Indonesia seizes 101 pangolins on fishing boat

Indonesian officials discovered the pangolins on Tuesday in a raid on a fishing boat off the east coast of Sumatra island.
Indonesian officials discovered the pangolins on Tuesday in a raid on a fishing boat off the east coast of Sumatra island.PHOTO: AFP

PEKANBARU (AFP) - Indonesian authorities have seized more than 100 pangolins, all of them alive, an official said Wednesday (Oct 25), a haul of the critically endangered species that conservationists estimate to be worth about US$1.5 million.

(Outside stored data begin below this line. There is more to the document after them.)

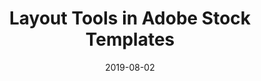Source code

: ---
layout: post
title: Layout Tools in Adobe Stock Templates
date: 2019-08-02
categories: Publication
description: Using styles, pages and more in Adobe Stock templates for InDesign
redirect: https://blog.adobe.com/en/2019/08/02/layout-tools-in-adobe-stock-templates#gs.l1qa7z
---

Indonesian officials discovered the pangolins on Tuesday in a raid on a fishing boat off the east coast of Sumatra island, the navy said in a press statement.

Authorities were tipped off by local residents who said men were attempting to smuggle the scaly mammals to Malaysia.

Pangolins - docile animals with a thick armour - are indigenous to parts of Southeast Asia and Africa and are the world's most trafficked mammal.

Two men, aged 22 and 25, were arrested after they confessed they were paid money to transport the pangolins to Malaysia.

If found guilty the suspects could face maximum five years in prison or a Rp 100 million (S$10,035) fine for violating Indonesia's conservation law.

"We received 101 live pangolins seized by the navy yesterday (Tuesday) but four of them later died," said the head of a local conservation agency.

The seized pangolins will be released in the nearest national park, said Mahfudz, who like many Indonesians goes by one name.

Dwi Adhiasto, from the Wildlife Conservation Society (WCS), which works with Indonesian authorities to halt wildlife crime, said the shipment was worth about US$25,000 wholesale, but could fetch as much as US$1.5 million when sold internationally.

In June, naval officers discovered 223 live pangolins, 24 of which were already dead, as well as nine large bags of pangolin scales in a warehouse near Medan, North Sumatra.

Pangolin meat is considered a delicacy in China and their scales are sometimes used in the production of crystal methamphetamine.

Soaring demand for the reclusive creature has seen an estimated one million pangolins snatched from Asian and African forests over the past decade, sending their numbers to perilous lows.